# Source material
┄┄┄┄┄┄┄┄┄┄┄┄┄┄┄┄┄┄┄┄
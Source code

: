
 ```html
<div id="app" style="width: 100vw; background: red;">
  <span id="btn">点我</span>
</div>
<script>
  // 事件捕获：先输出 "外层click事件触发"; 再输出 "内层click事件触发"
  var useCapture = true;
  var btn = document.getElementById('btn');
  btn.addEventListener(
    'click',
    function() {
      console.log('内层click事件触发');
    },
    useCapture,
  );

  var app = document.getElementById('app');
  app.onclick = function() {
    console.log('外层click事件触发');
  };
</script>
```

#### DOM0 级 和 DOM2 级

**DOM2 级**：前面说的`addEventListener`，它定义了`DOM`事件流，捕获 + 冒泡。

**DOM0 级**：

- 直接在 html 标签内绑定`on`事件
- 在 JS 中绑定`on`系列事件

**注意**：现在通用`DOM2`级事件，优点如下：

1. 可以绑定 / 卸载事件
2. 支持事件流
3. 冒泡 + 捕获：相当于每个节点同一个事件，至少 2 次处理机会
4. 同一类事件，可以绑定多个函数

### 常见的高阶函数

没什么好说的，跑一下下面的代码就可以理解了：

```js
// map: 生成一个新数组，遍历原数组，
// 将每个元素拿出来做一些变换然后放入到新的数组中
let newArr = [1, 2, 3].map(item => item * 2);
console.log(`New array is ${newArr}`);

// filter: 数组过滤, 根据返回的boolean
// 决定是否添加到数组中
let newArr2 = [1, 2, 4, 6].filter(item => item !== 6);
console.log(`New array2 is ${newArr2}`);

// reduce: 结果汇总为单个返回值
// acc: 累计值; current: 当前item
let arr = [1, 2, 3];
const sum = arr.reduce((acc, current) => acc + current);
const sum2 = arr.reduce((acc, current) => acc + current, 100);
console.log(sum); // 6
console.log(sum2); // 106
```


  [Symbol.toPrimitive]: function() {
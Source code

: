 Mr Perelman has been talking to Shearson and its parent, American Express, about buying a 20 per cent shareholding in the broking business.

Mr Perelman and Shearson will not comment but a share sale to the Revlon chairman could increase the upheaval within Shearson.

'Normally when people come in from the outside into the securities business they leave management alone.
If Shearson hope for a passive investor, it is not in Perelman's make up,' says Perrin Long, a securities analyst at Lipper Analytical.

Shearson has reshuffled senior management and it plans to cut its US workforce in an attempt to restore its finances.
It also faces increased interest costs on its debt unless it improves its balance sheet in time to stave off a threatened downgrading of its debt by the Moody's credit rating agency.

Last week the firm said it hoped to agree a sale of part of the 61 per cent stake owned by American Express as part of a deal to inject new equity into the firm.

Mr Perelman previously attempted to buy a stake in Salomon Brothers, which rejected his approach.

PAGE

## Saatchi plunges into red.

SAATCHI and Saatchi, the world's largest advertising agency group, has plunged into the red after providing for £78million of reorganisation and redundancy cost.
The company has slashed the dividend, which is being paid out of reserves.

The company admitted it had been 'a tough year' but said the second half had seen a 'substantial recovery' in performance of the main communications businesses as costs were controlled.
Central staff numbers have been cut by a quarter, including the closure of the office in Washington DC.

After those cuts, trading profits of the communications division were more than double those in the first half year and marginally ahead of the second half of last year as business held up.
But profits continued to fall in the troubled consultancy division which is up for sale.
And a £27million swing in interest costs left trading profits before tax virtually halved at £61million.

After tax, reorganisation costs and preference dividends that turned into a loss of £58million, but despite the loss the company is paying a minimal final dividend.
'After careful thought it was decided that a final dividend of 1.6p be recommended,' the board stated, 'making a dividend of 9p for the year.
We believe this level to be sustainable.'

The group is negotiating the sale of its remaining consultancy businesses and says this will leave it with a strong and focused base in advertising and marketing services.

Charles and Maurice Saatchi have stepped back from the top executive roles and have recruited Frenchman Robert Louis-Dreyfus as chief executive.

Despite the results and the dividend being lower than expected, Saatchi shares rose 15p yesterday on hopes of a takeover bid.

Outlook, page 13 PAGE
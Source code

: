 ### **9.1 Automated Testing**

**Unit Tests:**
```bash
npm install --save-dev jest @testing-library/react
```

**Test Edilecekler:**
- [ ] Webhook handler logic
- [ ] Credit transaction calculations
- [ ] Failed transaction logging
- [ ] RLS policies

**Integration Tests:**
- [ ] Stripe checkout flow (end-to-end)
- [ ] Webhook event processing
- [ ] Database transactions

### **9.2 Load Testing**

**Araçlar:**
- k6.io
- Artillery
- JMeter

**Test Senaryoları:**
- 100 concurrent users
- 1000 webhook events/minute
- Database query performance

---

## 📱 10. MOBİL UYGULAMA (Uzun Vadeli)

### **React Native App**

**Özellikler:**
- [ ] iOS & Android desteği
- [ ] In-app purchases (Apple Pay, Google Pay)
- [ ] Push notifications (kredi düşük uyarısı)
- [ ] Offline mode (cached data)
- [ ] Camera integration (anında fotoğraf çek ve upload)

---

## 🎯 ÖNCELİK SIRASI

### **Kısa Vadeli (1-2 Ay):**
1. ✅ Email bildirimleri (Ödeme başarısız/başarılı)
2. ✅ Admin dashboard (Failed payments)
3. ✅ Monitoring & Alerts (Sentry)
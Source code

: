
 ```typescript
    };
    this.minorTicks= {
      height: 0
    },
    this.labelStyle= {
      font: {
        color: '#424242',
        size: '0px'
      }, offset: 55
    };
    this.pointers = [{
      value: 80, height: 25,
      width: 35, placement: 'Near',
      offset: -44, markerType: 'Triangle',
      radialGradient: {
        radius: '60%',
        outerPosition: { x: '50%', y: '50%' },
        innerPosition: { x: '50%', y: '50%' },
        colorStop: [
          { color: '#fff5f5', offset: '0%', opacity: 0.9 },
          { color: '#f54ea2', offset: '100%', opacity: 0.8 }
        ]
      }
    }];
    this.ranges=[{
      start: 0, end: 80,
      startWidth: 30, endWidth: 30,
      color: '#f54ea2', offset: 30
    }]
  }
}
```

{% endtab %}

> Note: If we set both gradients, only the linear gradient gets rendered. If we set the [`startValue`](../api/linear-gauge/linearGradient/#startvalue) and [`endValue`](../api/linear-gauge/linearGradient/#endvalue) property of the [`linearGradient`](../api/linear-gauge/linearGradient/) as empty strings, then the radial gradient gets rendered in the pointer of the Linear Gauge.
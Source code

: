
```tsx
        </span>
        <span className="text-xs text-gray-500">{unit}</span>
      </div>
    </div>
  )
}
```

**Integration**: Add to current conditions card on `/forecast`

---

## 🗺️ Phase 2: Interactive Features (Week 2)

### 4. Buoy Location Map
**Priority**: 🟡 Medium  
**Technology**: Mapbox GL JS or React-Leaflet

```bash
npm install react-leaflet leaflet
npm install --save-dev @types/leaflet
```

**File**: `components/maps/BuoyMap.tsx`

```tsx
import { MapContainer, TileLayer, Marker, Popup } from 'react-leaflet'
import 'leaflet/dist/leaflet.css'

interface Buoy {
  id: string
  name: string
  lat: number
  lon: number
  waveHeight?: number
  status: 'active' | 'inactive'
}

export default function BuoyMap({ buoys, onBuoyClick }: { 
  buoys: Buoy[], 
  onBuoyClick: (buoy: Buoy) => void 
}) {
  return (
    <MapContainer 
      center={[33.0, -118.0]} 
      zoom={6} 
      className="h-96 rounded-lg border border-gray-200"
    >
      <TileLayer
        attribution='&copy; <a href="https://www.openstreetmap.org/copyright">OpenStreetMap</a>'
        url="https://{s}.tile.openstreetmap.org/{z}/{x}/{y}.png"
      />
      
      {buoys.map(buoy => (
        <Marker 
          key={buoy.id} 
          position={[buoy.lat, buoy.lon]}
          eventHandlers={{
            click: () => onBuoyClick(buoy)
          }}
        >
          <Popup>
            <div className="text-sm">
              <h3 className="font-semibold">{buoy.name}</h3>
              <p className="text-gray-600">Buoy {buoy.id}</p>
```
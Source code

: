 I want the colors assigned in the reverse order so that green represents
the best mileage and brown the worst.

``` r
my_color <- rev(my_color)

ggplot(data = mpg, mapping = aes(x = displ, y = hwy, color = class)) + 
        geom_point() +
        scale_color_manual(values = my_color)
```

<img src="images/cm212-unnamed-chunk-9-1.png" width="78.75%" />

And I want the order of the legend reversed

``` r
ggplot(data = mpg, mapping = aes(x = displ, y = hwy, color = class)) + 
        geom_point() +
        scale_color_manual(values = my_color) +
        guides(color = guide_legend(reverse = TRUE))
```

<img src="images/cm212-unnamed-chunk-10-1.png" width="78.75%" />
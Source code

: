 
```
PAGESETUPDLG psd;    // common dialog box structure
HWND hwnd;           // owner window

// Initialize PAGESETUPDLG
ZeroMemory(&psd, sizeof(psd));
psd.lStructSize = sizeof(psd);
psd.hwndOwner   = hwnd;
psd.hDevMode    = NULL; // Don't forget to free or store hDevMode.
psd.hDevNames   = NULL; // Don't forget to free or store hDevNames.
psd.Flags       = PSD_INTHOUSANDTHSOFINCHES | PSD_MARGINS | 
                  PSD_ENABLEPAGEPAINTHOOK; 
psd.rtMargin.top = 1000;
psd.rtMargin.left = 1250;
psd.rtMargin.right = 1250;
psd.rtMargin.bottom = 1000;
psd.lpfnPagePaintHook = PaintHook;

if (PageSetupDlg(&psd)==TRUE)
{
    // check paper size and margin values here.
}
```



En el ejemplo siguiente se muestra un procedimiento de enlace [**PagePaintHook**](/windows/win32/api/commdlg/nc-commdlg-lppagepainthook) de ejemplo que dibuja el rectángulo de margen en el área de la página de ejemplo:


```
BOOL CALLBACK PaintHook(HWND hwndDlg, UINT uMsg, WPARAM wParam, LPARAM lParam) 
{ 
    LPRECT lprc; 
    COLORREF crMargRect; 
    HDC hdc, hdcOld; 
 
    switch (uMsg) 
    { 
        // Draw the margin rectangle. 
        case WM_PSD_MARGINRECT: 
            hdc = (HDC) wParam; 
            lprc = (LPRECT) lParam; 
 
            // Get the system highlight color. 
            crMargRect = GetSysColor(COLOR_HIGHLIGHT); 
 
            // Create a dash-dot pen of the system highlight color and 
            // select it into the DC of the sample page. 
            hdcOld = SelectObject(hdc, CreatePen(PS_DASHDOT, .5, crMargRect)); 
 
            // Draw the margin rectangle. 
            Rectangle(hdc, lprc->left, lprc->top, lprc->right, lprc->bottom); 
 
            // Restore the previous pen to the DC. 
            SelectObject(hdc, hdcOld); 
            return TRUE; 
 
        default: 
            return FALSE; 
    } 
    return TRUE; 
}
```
┄┄┄┄┄┄┄┄┄┄┄┄┄┄┄┄┄┄┄┄
# What is needed
What is the number of lines in the listing that hold "uMsg"? Give that number and nothing more.

# Answer below
2